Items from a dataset
..............................
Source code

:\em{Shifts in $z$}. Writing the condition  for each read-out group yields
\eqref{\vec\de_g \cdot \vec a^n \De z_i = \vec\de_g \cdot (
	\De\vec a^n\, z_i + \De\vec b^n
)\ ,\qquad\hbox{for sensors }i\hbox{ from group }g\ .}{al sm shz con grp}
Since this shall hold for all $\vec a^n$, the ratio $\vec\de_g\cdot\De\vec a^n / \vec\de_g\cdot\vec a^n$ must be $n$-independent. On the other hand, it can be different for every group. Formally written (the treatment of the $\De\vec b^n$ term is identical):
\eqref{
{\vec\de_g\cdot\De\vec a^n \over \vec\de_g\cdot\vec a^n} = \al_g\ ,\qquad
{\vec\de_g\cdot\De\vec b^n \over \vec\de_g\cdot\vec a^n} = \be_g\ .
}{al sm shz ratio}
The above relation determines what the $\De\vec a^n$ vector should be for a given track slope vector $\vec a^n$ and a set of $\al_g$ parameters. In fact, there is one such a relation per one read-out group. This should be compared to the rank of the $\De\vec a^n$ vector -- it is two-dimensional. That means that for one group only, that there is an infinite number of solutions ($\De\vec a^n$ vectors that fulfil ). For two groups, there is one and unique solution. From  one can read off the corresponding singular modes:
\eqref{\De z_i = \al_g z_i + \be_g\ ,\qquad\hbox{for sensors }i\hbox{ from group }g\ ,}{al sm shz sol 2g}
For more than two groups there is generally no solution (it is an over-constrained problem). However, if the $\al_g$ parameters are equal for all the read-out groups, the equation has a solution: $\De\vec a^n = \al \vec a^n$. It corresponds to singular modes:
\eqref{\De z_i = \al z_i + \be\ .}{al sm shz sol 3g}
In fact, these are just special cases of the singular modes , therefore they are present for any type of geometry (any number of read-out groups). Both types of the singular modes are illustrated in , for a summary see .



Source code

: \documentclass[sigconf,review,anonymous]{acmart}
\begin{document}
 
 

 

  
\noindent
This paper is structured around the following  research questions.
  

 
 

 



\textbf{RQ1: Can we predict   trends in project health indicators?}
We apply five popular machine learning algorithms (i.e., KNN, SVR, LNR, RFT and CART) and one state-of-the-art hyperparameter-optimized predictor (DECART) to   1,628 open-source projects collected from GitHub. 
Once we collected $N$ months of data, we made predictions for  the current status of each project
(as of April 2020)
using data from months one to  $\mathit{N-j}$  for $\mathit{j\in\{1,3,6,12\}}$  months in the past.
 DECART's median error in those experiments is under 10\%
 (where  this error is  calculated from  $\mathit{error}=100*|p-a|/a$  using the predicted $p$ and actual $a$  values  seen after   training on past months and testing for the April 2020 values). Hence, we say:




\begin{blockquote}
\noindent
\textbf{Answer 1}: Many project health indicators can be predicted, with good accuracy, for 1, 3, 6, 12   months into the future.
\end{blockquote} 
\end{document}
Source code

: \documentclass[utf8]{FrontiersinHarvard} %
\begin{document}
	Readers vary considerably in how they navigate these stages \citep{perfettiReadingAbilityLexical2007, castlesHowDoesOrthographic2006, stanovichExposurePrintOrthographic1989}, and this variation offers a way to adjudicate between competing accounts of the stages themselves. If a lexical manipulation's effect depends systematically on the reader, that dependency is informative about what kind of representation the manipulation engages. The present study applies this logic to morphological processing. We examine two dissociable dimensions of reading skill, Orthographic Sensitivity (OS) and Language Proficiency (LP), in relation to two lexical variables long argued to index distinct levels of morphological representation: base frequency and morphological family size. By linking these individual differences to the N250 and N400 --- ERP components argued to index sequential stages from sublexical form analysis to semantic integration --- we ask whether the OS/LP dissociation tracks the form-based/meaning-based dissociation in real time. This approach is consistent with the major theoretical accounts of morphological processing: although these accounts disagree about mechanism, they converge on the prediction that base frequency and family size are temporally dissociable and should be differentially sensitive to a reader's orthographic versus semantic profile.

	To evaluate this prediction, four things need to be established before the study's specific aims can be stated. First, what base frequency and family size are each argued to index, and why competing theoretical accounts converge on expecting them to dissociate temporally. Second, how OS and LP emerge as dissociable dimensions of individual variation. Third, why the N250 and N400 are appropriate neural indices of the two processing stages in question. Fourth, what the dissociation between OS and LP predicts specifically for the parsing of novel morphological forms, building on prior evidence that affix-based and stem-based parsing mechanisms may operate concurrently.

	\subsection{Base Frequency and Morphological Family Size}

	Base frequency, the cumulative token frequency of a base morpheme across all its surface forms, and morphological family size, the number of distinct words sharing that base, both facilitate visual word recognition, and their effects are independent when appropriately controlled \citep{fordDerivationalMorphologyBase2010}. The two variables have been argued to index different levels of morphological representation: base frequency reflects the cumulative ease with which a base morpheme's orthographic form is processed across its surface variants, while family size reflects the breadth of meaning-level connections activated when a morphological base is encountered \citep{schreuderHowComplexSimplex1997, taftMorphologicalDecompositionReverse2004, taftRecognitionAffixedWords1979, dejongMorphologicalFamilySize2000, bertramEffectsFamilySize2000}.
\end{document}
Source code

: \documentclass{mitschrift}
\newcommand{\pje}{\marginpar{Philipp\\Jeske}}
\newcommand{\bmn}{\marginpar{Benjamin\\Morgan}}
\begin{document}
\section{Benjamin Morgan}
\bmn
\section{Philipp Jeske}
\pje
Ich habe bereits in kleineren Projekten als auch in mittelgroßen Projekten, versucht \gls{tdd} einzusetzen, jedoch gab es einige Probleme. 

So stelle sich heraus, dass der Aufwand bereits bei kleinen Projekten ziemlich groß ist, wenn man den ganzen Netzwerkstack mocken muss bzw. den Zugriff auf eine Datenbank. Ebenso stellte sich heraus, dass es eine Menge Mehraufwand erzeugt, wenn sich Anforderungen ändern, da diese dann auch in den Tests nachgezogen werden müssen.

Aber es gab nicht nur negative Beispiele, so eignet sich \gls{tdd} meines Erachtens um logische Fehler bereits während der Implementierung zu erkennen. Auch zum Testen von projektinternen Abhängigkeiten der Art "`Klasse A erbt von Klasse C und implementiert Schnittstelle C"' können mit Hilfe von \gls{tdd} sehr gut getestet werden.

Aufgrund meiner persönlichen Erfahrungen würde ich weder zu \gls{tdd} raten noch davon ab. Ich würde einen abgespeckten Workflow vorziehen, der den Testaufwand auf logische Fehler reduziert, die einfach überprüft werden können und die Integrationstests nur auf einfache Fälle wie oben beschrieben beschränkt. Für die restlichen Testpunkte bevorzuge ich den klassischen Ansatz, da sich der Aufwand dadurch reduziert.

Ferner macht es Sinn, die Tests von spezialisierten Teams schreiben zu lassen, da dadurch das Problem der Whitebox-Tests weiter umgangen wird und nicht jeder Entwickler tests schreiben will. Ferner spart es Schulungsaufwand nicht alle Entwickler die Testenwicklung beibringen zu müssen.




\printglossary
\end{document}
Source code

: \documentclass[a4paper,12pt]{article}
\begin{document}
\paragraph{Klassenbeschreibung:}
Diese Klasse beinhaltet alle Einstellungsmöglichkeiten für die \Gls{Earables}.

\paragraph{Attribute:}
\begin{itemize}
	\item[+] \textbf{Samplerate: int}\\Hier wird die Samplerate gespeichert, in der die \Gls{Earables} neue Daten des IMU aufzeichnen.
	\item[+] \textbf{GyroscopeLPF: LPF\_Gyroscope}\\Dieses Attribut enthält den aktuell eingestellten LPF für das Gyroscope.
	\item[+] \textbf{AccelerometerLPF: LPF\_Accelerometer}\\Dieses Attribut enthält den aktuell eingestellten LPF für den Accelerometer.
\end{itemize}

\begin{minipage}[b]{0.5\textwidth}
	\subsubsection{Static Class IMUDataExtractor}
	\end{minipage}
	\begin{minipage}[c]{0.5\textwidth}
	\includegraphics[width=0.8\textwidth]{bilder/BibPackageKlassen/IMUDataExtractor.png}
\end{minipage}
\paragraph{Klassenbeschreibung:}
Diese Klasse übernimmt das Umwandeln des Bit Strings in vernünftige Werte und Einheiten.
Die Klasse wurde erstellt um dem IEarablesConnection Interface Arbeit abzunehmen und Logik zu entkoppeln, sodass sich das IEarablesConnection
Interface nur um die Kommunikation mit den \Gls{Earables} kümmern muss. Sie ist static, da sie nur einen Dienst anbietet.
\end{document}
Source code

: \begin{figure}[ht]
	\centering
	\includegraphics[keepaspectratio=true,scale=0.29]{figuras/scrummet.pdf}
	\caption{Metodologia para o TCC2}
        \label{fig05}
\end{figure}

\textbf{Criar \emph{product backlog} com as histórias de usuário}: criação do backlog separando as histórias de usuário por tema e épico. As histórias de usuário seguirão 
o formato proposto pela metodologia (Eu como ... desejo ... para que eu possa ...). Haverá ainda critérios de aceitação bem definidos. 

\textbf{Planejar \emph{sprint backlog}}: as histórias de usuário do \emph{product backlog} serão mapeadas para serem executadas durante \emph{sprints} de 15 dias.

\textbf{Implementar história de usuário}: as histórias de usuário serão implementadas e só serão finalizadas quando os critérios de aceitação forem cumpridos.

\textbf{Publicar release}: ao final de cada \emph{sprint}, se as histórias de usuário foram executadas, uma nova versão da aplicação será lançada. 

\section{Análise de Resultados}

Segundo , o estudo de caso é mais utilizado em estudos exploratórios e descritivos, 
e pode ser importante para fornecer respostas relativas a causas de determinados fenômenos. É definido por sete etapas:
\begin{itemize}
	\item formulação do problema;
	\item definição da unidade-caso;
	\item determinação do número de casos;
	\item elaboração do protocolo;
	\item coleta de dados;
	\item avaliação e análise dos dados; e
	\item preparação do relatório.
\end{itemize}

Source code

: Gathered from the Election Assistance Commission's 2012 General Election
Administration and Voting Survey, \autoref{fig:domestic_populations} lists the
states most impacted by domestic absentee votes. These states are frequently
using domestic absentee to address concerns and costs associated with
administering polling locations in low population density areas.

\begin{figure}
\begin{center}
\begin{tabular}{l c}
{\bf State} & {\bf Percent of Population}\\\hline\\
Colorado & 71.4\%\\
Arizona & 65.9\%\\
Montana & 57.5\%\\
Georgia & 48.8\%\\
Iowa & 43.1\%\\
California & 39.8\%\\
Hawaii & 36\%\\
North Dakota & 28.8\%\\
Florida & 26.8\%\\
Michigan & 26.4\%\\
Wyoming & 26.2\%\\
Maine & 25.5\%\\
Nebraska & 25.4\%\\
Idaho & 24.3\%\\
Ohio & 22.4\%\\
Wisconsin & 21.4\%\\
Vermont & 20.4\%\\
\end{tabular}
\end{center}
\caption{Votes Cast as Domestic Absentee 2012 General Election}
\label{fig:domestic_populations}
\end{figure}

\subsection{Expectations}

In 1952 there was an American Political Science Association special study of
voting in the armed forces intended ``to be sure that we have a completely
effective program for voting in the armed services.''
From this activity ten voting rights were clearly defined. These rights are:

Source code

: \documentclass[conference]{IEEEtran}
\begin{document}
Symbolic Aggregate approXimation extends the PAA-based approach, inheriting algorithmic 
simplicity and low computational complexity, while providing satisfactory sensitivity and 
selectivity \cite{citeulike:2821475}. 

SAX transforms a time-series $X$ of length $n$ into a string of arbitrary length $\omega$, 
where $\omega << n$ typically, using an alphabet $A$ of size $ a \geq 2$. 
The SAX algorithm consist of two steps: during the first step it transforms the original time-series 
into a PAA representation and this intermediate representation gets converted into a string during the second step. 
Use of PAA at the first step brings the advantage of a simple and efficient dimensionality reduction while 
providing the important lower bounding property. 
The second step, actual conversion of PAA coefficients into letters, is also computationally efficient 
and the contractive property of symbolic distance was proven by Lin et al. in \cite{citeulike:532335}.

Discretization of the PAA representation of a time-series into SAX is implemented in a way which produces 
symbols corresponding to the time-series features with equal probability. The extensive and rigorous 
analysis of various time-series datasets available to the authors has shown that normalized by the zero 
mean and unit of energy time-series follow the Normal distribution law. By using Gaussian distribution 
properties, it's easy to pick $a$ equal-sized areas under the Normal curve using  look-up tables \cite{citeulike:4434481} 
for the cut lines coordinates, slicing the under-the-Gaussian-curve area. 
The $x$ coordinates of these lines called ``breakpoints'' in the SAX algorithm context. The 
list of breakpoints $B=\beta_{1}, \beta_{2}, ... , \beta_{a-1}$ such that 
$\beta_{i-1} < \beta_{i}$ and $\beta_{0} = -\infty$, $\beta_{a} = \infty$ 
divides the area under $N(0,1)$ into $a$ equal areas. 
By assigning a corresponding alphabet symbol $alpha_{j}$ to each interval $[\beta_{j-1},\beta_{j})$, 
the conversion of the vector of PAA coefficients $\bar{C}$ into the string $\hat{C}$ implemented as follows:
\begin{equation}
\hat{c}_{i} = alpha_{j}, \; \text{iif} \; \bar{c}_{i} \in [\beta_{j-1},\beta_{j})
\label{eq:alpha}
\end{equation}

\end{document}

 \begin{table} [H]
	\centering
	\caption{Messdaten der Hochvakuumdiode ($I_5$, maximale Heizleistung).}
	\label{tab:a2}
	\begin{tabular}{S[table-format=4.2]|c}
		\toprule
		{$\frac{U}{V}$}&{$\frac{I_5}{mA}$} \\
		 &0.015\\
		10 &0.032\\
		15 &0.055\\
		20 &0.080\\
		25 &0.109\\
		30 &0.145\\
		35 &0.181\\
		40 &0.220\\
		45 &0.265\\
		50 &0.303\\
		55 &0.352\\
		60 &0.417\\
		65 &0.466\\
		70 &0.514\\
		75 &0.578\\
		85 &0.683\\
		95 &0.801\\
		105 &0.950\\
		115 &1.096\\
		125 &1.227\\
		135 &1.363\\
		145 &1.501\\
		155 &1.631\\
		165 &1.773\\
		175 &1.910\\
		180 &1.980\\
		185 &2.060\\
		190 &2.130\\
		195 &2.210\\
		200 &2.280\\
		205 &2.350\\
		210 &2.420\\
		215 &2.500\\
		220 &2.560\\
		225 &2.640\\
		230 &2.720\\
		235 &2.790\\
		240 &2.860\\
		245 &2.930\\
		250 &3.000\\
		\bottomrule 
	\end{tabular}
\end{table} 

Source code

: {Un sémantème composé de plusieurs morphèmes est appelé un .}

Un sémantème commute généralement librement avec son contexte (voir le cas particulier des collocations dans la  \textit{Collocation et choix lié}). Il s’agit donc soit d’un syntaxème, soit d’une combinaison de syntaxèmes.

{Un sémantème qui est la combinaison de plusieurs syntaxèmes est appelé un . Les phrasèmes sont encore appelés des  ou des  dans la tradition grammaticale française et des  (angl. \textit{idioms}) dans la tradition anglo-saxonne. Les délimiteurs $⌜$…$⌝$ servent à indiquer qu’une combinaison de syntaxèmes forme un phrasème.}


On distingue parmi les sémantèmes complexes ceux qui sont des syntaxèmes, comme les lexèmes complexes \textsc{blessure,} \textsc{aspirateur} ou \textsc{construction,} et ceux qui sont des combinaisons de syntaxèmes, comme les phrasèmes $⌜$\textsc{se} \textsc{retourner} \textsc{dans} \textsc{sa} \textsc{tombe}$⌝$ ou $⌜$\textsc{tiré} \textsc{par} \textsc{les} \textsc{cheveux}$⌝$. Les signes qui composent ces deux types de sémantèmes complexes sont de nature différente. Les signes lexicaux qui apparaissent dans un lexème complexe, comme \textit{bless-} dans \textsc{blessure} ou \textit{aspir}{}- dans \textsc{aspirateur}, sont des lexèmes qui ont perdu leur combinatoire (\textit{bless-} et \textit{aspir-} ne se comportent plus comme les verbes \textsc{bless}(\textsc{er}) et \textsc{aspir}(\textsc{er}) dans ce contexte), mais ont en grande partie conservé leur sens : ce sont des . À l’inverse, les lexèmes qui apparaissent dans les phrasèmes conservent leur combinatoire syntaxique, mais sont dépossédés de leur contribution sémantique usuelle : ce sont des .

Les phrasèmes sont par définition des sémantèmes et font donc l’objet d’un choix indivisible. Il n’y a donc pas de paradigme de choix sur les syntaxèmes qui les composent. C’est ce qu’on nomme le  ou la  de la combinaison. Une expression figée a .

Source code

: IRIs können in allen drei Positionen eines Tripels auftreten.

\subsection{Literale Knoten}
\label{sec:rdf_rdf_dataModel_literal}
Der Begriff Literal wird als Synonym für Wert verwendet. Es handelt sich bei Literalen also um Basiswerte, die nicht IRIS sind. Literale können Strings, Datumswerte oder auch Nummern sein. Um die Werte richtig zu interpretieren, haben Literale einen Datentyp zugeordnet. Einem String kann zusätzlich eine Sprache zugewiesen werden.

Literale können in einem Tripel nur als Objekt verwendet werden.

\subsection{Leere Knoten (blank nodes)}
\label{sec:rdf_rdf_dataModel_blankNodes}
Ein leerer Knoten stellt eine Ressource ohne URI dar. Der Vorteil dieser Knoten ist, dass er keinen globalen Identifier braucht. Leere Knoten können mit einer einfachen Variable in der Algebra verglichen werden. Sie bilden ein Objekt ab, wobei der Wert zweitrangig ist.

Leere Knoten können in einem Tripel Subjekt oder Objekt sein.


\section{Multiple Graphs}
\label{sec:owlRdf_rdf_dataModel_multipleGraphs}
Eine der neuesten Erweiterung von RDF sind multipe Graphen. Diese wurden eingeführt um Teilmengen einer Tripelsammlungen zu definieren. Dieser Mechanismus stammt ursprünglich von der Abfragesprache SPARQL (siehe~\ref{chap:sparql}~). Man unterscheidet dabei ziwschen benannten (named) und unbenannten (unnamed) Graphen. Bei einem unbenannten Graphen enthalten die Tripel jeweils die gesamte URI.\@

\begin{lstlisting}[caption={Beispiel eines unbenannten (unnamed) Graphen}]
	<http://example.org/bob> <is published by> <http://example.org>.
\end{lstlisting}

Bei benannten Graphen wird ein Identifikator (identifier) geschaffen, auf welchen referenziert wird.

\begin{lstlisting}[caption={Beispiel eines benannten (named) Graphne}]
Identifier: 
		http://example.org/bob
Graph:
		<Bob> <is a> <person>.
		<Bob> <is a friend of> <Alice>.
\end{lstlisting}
..............................
Task objective: Write out exactly the lines between the start of the entries and the line containing "The above relation", including that line and the first one.

Expected answer:
Source code

:\em{Shifts in $z$}. Writing the condition  for each read-out group yields
\eqref{\vec\de_g \cdot \vec a^n \De z_i = \vec\de_g \cdot (
	\De\vec a^n\, z_i + \De\vec b^n
)\ ,\qquad\hbox{for sensors }i\hbox{ from group }g\ .}{al sm shz con grp}
Since this shall hold for all $\vec a^n$, the ratio $\vec\de_g\cdot\De\vec a^n / \vec\de_g\cdot\vec a^n$ must be $n$-independent. On the other hand, it can be different for every group. Formally written (the treatment of the $\De\vec b^n$ term is identical):
\eqref{
{\vec\de_g\cdot\De\vec a^n \over \vec\de_g\cdot\vec a^n} = \al_g\ ,\qquad
{\vec\de_g\cdot\De\vec b^n \over \vec\de_g\cdot\vec a^n} = \be_g\ .
}{al sm shz ratio}
The above relation determines what the $\De\vec a^n$ vector should be for a given track slope vector $\vec a^n$ and a set of $\al_g$ parameters. In fact, there is one such a relation per one read-out group. This should be compared to the rank of the $\De\vec a^n$ vector -- it is two-dimensional. That means that for one group only, that there is an infinite number of solutions ($\De\vec a^n$ vectors that fulfil ). For two groups, there is one and unique solution. From  one can read off the corresponding singular modes:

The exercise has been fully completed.